*** Dataset ***
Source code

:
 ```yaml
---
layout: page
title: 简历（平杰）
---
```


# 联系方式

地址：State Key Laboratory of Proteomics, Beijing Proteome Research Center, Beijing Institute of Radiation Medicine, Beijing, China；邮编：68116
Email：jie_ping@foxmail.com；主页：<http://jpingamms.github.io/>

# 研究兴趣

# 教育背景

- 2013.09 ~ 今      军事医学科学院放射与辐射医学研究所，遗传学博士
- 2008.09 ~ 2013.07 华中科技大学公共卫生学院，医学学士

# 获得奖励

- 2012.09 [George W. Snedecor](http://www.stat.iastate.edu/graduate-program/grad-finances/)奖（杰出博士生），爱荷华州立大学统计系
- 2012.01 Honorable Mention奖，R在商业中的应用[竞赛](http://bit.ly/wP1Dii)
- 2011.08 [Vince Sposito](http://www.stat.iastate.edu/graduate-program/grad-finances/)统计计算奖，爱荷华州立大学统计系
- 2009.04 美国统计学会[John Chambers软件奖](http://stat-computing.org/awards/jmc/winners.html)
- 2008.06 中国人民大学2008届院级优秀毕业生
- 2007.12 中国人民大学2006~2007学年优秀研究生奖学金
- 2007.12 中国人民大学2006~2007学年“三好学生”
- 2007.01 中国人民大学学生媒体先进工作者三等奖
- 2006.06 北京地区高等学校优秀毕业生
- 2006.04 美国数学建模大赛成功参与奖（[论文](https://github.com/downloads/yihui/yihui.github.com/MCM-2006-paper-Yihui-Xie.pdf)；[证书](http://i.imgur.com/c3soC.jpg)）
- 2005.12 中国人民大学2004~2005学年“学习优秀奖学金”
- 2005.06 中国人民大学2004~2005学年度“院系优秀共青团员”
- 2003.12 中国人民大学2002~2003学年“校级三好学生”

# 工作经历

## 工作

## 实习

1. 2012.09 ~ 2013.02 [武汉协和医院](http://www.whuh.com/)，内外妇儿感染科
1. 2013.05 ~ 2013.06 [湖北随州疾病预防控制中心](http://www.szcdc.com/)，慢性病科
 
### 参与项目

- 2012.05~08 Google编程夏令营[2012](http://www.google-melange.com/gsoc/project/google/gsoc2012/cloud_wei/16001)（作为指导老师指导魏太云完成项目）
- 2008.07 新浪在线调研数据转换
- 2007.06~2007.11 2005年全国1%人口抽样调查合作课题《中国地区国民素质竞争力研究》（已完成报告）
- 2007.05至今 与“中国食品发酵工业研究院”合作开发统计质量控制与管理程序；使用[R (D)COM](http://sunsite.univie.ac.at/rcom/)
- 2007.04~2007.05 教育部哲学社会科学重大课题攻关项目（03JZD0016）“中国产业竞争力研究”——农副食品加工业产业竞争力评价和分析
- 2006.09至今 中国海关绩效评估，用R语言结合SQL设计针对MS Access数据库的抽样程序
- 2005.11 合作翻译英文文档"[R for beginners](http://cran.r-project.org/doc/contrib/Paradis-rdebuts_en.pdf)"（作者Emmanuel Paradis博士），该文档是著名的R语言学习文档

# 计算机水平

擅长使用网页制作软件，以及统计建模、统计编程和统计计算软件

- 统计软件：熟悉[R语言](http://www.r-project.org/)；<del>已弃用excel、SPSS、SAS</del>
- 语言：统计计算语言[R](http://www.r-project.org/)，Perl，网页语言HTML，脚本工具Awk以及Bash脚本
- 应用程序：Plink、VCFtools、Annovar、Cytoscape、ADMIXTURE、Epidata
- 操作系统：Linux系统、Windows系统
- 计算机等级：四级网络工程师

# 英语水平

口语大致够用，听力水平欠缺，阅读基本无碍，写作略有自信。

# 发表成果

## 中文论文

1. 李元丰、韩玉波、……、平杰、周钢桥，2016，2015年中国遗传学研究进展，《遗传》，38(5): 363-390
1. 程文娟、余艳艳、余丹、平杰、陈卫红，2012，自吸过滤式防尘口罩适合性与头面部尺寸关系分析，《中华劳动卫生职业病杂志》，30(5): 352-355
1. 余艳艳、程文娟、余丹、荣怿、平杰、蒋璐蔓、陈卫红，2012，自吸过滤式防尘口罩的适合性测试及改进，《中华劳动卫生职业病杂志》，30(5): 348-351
*** End of Dataset ***
Task directions >> Exact lines only, please: output the listing from the first line to the line with "- 2008.07 新浪在线调研数据转换", both included.

Task answer >>
Source code

:
 ```yaml
---
layout: page
title: 简历（平杰）
---
```


# 联系方式

地址：State Key Laboratory of Proteomics, Beijing Proteome Research Center, Beijing Institute of Radiation Medicine, Beijing, China；邮编：68116
Email：jie_ping@foxmail.com；主页：<http://jpingamms.github.io/>

# 研究兴趣

# 教育背景

- 2013.09 ~ 今      军事医学科学院放射与辐射医学研究所，遗传学博士
- 2008.09 ~ 2013.07 华中科技大学公共卫生学院，医学学士

# 获得奖励

- 2012.09 [George W. Snedecor](http://www.stat.iastate.edu/graduate-program/grad-finances/)奖（杰出博士生），爱荷华州立大学统计系
- 2012.01 Honorable Mention奖，R在商业中的应用[竞赛](http://bit.ly/wP1Dii)
- 2011.08 [Vince Sposito](http://www.stat.iastate.edu/graduate-program/grad-finances/)统计计算奖，爱荷华州立大学统计系
- 2009.04 美国统计学会[John Chambers软件奖](http://stat-computing.org/awards/jmc/winners.html)
- 2008.06 中国人民大学2008届院级优秀毕业生
- 2007.12 中国人民大学2006~2007学年优秀研究生奖学金
- 2007.12 中国人民大学2006~2007学年“三好学生”
- 2007.01 中国人民大学学生媒体先进工作者三等奖
- 2006.06 北京地区高等学校优秀毕业生
- 2006.04 美国数学建模大赛成功参与奖（[论文](https://github.com/downloads/yihui/yihui.github.com/MCM-2006-paper-Yihui-Xie.pdf)；[证书](http://i.imgur.com/c3soC.jpg)）
- 2005.12 中国人民大学2004~2005学年“学习优秀奖学金”
- 2005.06 中国人民大学2004~2005学年度“院系优秀共青团员”
- 2003.12 中国人民大学2002~2003学年“校级三好学生”

# 工作经历

## 工作

## 实习

1. 2012.09 ~ 2013.02 [武汉协和医院](http://www.whuh.com/)，内外妇儿感染科
1. 2013.05 ~ 2013.06 [湖北随州疾病预防控制中心](http://www.szcdc.com/)，慢性病科
 
### 参与项目

- 2012.05~08 Google编程夏令营[2012](http://www.google-melange.com/gsoc/project/google/gsoc2012/cloud_wei/16001)（作为指导老师指导魏太云完成项目）
- 2008.07 新浪在线调研数据转换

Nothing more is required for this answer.